Prior to that, as a city ecologist describes it, "...the area wasn't a park but was instead one of those forgotten tax lots that just kind of fade into the background without anyone noticing". The article isn't clear about who owned it then, but it doesn't mention anything about the city buying the land, so I suspect it was yet another chunk of land the city owned for years and had completely forgotten about. I've run across so many of those over time that it's easy to imagine that's what was going on.
I would kind of take issue with the "without anyone noticing" bit. I notice this stuff all the time; it's just that nobody notices me. But I digress.
The city's 2009 vegetation unit survey for the place (map, detail pdf) describes the park as "Unit consists of a bank above a rocky and debris laden beach of the Willamette River." It explains the park is indeed dominated by cottonwood trees, and invasive blackberry removal has been very successful.

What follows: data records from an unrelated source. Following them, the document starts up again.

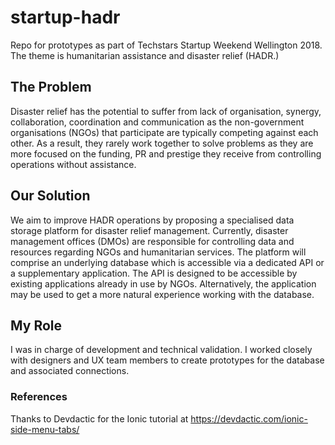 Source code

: # startup-hadr
Repo for prototypes as part of Techstars Startup Weekend Wellington 2018. The theme is humanitarian assistance and disaster relief (HADR.)

## The Problem
Disaster relief has the potential to suffer from lack of organisation, synergy, collaboration, coordination and communication as the non-government organisations (NGOs) that participate are typically competing against each other. As a result, they rarely work together to solve problems as they are more focused on the funding, PR and prestige they receive from controlling operations without assistance.

## Our Solution
We aim to improve HADR operations by proposing a specialised data storage platform for disaster relief management. Currently, disaster management offices (DMOs) are responsible for controlling data and resources regarding NGOs and humanitarian services. The platform will comprise an underlying database which is accessible via a dedicated API or a supplementary application. The API is designed to be accessible by existing applications already in use by NGOs. Alternatively, the application may be used to get a more natural experience working with the database.

## My Role
I was in charge of development and technical validation. I worked closely with designers and UX team members to create prototypes for the database and associated connections. 

### References
Thanks to Devdactic for the Ionic tutorial at https://devdactic.com/ionic-side-menu-tabs/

The survey also notes, perplexingly, that "There is a luxury homeless camp on the north part of the unit on the beach." I have no idea what a "luxury homeless camp" could possibly be. These are archive photos from back in 2007 and I didn't see anything like that at the time, but it's true the economy was in better shape back then. I haven't gone back to check, but my guess is it's a regular old homeless camp, plus a lazy proofreader at City Hall. If they can lose track of a chunk of valuable riverfront land for years, they can probably write nonsensical descriptions of it too.